What are embeddings?

Embeddings are numeric vector representations of text that encode semantic meaning, so phrases with similar meaning tend to be located close to each other in vector space. In practice, this means the system can compare a user’s message to pre-defined example phrases and choose the nearest semantic match.

Example: anonymized routing approach

class SemanticRouter
  def initialize(embedding_client:)
    @embedding_client = embedding_client
  end

  def call(message)
    message_vector = embed(message)

    scores = {
      inventory: max_similarity(message_vector, inventory_examples),
      support: max_similarity(message_vector, support_examples),
      billing: max_similarity(message_vector, billing_examples)
    }

    best_match = scores.max_by { |_, score| score }
    best_match ? best_match.first.to_s : "fallback"
  end

  private

  def embed(text)
    @embedding_client.embed(text)
  end

  def inventory_examples
    [
      embed("where is the stock"),
      embed("create a warehouse"),
      embed("list available products")
    ]
  end

  def support_examples
    [
      embed("login issue"),
      embed("error on screen"),
      embed("reset my password")
    ]
  end

  def billing_examples
    [
      embed("show my invoice"),
      embed("payment failed"),
      embed("what is my current balance")
    ]
  end

  def max_similarity(message_vector, example_vectors)
    example_vectors.map { |vector| cosine_similarity(message_vector, vector) }.max
  end

  def cosine_similarity(a, b)
    dot_product(a, b) / (magnitude(a) * magnitude(b))
  end

  def dot_product(a, b)
    a.zip(b).sum { |x, y| x * y }
  end

  def magnitude(vector)
    Math.sqrt(vector.sum { |value| value**2 })
  end
end

This pattern works best when the semantic boundaries between agents are distinct enough that nearest-neighbor matching is reliable. It is also a strong option when routing speed matters and the platform needs to operate with minimal latency.

When to use each pattern

The LLM Supervisor is usually the better choice when the system needs reasoning, contextual understanding, or cleaner handling of ambiguous requests. The Semantic Vector Router is a better fit when the domains are clearly separated and the main goal is low-cost, low-latency intent classification.

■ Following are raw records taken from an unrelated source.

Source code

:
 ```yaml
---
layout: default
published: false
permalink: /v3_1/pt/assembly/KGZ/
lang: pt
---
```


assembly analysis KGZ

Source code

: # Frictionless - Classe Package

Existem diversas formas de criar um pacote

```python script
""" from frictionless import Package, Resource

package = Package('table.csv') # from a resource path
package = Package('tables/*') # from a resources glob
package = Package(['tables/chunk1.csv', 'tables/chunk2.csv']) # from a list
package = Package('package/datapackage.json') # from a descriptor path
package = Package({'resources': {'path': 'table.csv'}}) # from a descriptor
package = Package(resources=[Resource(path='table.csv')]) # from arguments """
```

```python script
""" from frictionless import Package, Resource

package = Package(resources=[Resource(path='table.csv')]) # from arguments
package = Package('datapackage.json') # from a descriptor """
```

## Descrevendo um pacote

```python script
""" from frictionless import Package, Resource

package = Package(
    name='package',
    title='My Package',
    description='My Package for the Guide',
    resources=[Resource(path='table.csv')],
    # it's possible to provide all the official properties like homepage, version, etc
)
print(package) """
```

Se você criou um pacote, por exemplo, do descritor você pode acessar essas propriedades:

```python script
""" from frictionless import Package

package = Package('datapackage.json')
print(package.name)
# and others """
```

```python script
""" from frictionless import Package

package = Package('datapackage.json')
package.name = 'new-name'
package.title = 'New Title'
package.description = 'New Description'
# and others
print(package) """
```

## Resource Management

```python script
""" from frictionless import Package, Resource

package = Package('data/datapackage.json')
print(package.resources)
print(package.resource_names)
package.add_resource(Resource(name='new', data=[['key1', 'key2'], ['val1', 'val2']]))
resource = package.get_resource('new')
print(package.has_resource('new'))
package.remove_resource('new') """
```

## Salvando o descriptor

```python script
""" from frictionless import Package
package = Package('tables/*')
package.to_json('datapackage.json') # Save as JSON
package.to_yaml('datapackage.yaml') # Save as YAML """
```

In practice, many production systems combine both. For example, a vector router can handle obvious cases quickly, while low-confidence matches can be escalated to an LLM supervisor for a second opinion.

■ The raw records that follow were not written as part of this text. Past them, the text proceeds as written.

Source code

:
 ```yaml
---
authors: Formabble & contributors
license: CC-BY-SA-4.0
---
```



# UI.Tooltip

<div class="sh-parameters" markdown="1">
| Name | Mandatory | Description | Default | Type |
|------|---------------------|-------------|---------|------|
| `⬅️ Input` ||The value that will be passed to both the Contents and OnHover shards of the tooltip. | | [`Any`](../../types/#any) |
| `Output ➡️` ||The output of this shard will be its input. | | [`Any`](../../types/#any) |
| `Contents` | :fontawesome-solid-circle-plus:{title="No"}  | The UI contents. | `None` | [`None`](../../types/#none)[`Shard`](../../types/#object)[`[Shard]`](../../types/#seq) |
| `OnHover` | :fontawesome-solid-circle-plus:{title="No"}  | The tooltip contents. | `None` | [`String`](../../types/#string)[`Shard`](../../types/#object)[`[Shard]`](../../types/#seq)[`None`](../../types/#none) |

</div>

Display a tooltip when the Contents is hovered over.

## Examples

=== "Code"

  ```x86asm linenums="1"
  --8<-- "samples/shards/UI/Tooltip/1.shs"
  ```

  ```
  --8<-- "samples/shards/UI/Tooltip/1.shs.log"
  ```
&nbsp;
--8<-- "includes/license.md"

Multi-agent complexity in the real world

Multi-agent development becomes complex very quickly because each agent is not only responsible for reasoning, but also for selecting tools, managing state, and deciding when to act. Once several agents and tools are connected to the same chat interface, the architecture must handle intent routing, permission boundaries, retries, tool failures, observability, and conversational continuity at the same time.

The difficulty grows even more when tools are mixed across read-only and update-capable operations. Reading data is usually safe, but writing data changes system state, which means the platform must be much more careful about validation and execution.

Complexities of mixing read-only and update tools

A misclassified intent can trigger a write action when the user only wanted information.
A read-only tool may be safe to run automatically, but an update tool may require confirmation first.
Two agents can read the same state and then perform conflicting updates based on stale data.
Retries become dangerous when a failed request may have partially completed a write operation.
Audit logs become essential because the system must explain not only what it answered, but also what it changed.
Access control becomes more granular because some agents may be allowed to read records but not modify them.
Rollback strategies become necessary when one tool in a multi-step chain succeeds and another fails afterward.
Human approval may be needed for sensitive operations such as payments, deletions, account changes, or inventory adjustments.

Final thoughts

A strong multi-agent chat system is not defined only by the intelligence of its agents, but by the quality of its orchestration. Intent discovery, routing strategy, and safe tool usage are what make the difference between a chat interface that feels smart and one that feels unpredictable.